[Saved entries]

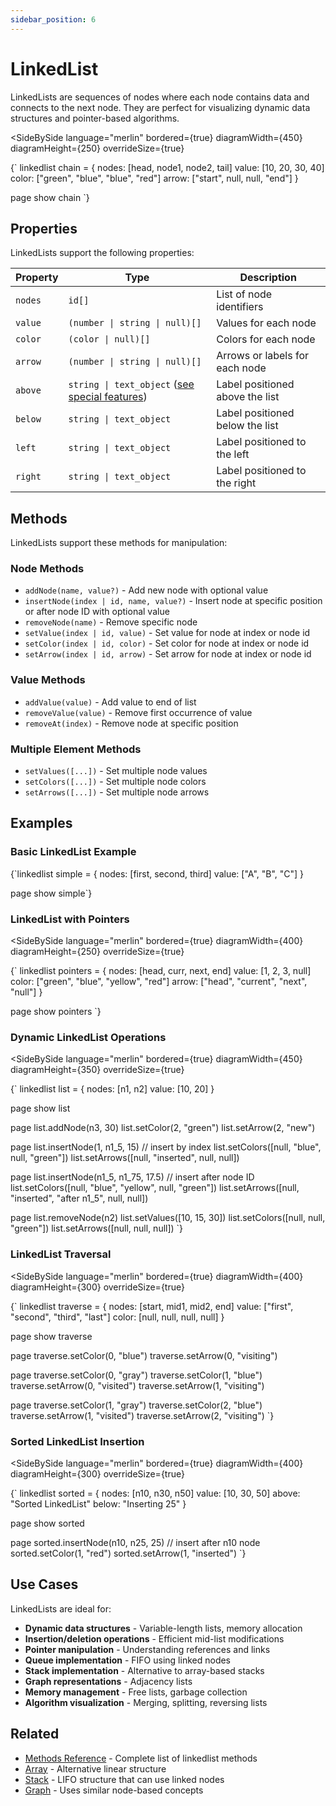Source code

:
 ```yaml
---
sidebar_position: 6
---
```


# LinkedList

LinkedLists are sequences of nodes where each node contains data and connects to the next node. They are perfect for visualizing dynamic data structures and pointer-based algorithms.

<SideBySide 
  language="merlin"
  bordered={true}
  diagramWidth={450}
  diagramHeight={250}
  overrideSize={true}
>
{`
linkedlist chain = {
    nodes: [head, node1, node2, tail]
    value: [10, 20, 30, 40]
    color: ["green", "blue", "blue", "red"]
    arrow: ["start", null, null, "end"]
}

page
show chain
`}
</SideBySide>

## Properties

LinkedLists support the following properties:

| Property | Type | Description |
|----------|------|-------------|
| `nodes` | `id[]` | List of node identifiers |
| `value` | `(number \| string \| null)[]` | Values for each node |
| `color` | `(color \| null)[]` | Colors for each node |
| `arrow` | `(number \| string \| null)[]` | Arrows or labels for each node |
| `above` | `string \| text_object` ([see special features](./text#special-features))  | Label positioned above the list |
| `below` | `string \| text_object` | Label positioned below the list |
| `left` | `string \| text_object` | Label positioned to the left |
| `right` | `string \| text_object` | Label positioned to the right |

## Methods

LinkedLists support these methods for manipulation:

### Node Methods
- `addNode(name, value?)` - Add new node with optional value
- `insertNode(index | id, name, value?)` - Insert node at specific position or after node ID with optional value
- `removeNode(name)` - Remove specific node
- `setValue(index | id, value)` - Set value for node at index or node id
- `setColor(index | id, color)` - Set color for node at index or node id
- `setArrow(index | id, arrow)` - Set arrow for node at index or node id

### Value Methods
- `addValue(value)` - Add value to end of list
- `removeValue(value)` - Remove first occurrence of value
- `removeAt(index)` - Remove node at specific position

### Multiple Element Methods
- `setValues([...])` - Set multiple node values
- `setColors([...])` - Set multiple node colors
- `setArrows([...])` - Set multiple node arrows

## Examples

### Basic LinkedList Example

<MermaidLiteViewer>
{`linkedlist simple = {
    nodes: [first, second, third]
    value: ["A", "B", "C"]
}

page
show simple`}
</MermaidLiteViewer>

### LinkedList with Pointers

<SideBySide 
  language="merlin"
  bordered={true}
  diagramWidth={400}
  diagramHeight={250}
  overrideSize={true}
>
{`
linkedlist pointers = {
    nodes: [head, curr, next, end]
    value: [1, 2, 3, null]
    color: ["green", "blue", "yellow", "red"]
    arrow: ["head", "current", "next", "null"]
}

page
show pointers
`}
</SideBySide>

### Dynamic LinkedList Operations

<SideBySide 
  language="merlin"
  bordered={true}
  diagramWidth={450}
  diagramHeight={350}
  overrideSize={true}
>
{`
linkedlist list = {
    nodes: [n1, n2]
    value: [10, 20]
}

page
show list

page
list.addNode(n3, 30)
list.setColor(2, "green")
list.setArrow(2, "new")

page
list.insertNode(1, n1_5, 15)  // insert by index
list.setColors([null, "blue", null, "green"])
list.setArrows([null, "inserted", null, null])

page
list.insertNode(n1_5, n1_75, 17.5)  // insert after node ID
list.setColors([null, "blue", "yellow", null, "green"])
list.setArrows([null, "inserted", "after n1_5", null, null])

page
list.removeNode(n2)
list.setValues([10, 15, 30])
list.setColors([null, null, "green"])
list.setArrows([null, null, null])
`}
</SideBySide>

### LinkedList Traversal

<SideBySide 
  language="merlin"
  bordered={true}
  diagramWidth={400}
  diagramHeight={300}
  overrideSize={true}
>
{`
linkedlist traverse = {
    nodes: [start, mid1, mid2, end]
    value: ["first", "second", "third", "last"]
    color: [null, null, null, null]
}

page
show traverse

page
traverse.setColor(0, "blue")
traverse.setArrow(0, "visiting")

page
traverse.setColor(0, "gray")
traverse.setColor(1, "blue")
traverse.setArrow(0, "visited")
traverse.setArrow(1, "visiting")

page
traverse.setColor(1, "gray")
traverse.setColor(2, "blue")
traverse.setArrow(1, "visited")
traverse.setArrow(2, "visiting")
`}
</SideBySide>

### Sorted LinkedList Insertion

<SideBySide 
  language="merlin"
  bordered={true}
  diagramWidth={400}
  diagramHeight={300}
  overrideSize={true}
>
{`
linkedlist sorted = {
    nodes: [n10, n30, n50]
    value: [10, 30, 50]
    above: "Sorted LinkedList"
    below: "Inserting 25"
}

page
show sorted

page
sorted.insertNode(n10, n25, 25)  // insert after n10 node
sorted.setColor(1, "red")
sorted.setArrow(1, "inserted")
`}
</SideBySide>

## Use Cases

LinkedLists are ideal for:
- **Dynamic data structures** - Variable-length lists, memory allocation
- **Insertion/deletion operations** - Efficient mid-list modifications
- **Pointer manipulation** - Understanding references and links
- **Queue implementation** - FIFO using linked nodes
- **Stack implementation** - Alternative to array-based stacks
- **Graph representations** - Adjacency lists
- **Memory management** - Free lists, garbage collection
- **Algorithm visualization** - Merging, splitting, reversing lists

## Related

- [Methods Reference](../methods.md) - Complete list of linkedlist methods
- [Array](./array.md) - Alternative linear structure
- [Stack](./stack.md) - LIFO structure that can use linked nodes
- [Graph](./graph.md) - Uses similar node-based concepts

§ Aim of the task
The answer must consist of every line from the data that holds the string "Stack".

§ Task output
- **Stack implementation** - Alternative to array-based stacks
- [Stack](./stack.md) - LIFO structure that can use linked nodes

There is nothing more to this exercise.